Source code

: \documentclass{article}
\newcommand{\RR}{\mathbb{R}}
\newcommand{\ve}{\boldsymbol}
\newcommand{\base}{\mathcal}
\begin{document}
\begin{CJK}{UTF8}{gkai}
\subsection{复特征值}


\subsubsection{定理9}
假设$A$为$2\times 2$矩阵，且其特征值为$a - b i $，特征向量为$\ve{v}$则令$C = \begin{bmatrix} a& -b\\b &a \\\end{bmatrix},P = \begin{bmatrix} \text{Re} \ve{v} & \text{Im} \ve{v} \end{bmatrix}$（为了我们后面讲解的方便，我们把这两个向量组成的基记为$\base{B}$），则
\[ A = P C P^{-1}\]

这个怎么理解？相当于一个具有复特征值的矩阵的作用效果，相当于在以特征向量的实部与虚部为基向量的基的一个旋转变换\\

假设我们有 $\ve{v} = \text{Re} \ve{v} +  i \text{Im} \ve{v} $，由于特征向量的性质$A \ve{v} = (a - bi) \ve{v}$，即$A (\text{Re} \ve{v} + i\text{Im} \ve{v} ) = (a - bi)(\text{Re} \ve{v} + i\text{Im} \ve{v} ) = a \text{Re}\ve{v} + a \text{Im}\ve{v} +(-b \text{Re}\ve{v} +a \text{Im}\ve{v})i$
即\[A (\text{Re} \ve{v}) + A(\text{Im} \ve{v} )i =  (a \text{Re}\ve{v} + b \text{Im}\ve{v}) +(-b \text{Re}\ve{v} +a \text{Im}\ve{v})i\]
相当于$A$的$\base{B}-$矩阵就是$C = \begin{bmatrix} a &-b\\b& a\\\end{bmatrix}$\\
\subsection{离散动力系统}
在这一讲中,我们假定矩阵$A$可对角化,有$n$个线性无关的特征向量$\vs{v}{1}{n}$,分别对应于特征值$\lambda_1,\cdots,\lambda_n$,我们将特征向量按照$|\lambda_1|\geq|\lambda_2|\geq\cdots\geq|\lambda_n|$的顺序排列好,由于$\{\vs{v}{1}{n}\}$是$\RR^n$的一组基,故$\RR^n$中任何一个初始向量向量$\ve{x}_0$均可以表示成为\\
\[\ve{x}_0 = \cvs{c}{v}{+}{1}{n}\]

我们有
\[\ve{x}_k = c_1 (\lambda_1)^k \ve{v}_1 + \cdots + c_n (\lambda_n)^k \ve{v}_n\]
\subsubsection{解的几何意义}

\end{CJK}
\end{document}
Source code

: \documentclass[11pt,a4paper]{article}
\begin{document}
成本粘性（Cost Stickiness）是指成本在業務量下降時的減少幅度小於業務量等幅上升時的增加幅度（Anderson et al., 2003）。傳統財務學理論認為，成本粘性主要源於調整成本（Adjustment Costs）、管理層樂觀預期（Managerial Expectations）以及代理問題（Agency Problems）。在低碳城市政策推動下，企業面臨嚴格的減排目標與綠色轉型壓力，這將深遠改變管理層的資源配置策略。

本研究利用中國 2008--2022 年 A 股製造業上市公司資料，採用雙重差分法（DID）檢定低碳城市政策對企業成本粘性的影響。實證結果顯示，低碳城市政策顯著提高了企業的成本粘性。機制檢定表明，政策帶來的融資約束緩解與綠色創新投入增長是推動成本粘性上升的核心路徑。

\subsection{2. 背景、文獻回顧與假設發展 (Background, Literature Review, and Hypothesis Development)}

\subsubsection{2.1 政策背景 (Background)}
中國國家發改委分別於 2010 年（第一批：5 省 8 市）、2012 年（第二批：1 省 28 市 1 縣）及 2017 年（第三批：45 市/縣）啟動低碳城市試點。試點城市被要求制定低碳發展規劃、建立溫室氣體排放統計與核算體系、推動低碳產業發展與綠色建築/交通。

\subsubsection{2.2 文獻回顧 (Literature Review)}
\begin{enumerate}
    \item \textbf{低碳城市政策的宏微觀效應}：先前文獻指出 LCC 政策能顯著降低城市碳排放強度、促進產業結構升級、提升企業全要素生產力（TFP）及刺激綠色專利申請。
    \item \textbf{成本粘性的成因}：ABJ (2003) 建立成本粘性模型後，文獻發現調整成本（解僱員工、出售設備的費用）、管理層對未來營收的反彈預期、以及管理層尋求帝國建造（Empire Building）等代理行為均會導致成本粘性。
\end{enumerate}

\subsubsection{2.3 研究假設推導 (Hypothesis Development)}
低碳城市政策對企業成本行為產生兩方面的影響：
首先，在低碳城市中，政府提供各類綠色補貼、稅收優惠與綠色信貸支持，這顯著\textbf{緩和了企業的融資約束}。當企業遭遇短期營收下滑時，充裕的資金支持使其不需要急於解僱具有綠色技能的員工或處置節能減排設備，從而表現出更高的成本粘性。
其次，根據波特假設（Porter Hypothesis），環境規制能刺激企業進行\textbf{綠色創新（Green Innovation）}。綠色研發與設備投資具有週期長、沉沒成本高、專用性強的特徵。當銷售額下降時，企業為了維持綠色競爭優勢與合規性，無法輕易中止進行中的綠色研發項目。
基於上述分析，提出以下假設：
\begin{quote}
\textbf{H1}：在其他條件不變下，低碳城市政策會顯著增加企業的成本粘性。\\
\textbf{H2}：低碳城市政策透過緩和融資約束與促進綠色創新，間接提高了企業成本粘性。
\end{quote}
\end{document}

## Work to complete
Determine the number of lines in these entries that contain the word "Literature", and write only that number.

## Written solution
2